What is the number of lines in the following data that contain "tail"? Answer with the number alone.

---------- Records shown

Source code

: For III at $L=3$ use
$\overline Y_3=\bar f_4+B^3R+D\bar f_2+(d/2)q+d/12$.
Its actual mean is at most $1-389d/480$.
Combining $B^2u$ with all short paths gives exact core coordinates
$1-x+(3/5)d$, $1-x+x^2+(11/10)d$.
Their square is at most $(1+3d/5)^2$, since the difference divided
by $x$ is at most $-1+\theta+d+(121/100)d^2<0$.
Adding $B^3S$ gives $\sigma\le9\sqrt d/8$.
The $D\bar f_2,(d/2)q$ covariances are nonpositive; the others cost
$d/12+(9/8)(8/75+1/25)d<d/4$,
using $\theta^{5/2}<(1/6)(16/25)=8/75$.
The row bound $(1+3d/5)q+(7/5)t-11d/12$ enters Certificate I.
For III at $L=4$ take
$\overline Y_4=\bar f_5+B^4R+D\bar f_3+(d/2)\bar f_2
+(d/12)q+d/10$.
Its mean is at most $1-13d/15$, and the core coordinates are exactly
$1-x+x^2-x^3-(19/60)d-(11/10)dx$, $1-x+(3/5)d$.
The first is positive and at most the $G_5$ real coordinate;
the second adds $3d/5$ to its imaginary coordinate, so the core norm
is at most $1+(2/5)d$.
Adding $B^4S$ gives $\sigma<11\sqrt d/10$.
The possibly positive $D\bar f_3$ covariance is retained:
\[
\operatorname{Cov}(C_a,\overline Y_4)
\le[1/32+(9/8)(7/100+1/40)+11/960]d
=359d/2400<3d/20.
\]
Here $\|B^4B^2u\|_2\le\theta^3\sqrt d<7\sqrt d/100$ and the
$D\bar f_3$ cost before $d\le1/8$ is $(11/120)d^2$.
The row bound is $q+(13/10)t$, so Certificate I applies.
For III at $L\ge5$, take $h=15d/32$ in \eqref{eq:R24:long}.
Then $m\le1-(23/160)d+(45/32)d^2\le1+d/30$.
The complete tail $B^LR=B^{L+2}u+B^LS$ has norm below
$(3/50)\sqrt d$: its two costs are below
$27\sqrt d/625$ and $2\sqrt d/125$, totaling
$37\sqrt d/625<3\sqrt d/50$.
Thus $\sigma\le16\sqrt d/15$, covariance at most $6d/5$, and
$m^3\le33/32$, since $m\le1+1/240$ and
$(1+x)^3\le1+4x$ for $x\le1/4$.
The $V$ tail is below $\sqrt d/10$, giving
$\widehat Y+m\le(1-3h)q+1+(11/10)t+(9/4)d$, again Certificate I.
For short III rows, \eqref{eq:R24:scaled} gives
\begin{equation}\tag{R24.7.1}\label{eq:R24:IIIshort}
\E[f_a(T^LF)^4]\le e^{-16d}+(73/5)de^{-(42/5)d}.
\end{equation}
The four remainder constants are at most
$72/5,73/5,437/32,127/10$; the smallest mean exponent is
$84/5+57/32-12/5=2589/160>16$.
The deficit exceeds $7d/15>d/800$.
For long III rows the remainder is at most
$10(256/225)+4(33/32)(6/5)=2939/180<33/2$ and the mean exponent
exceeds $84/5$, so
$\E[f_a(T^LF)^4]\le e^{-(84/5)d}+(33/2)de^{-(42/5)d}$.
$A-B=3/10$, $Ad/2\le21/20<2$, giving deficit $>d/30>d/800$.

--------------------

Response:
2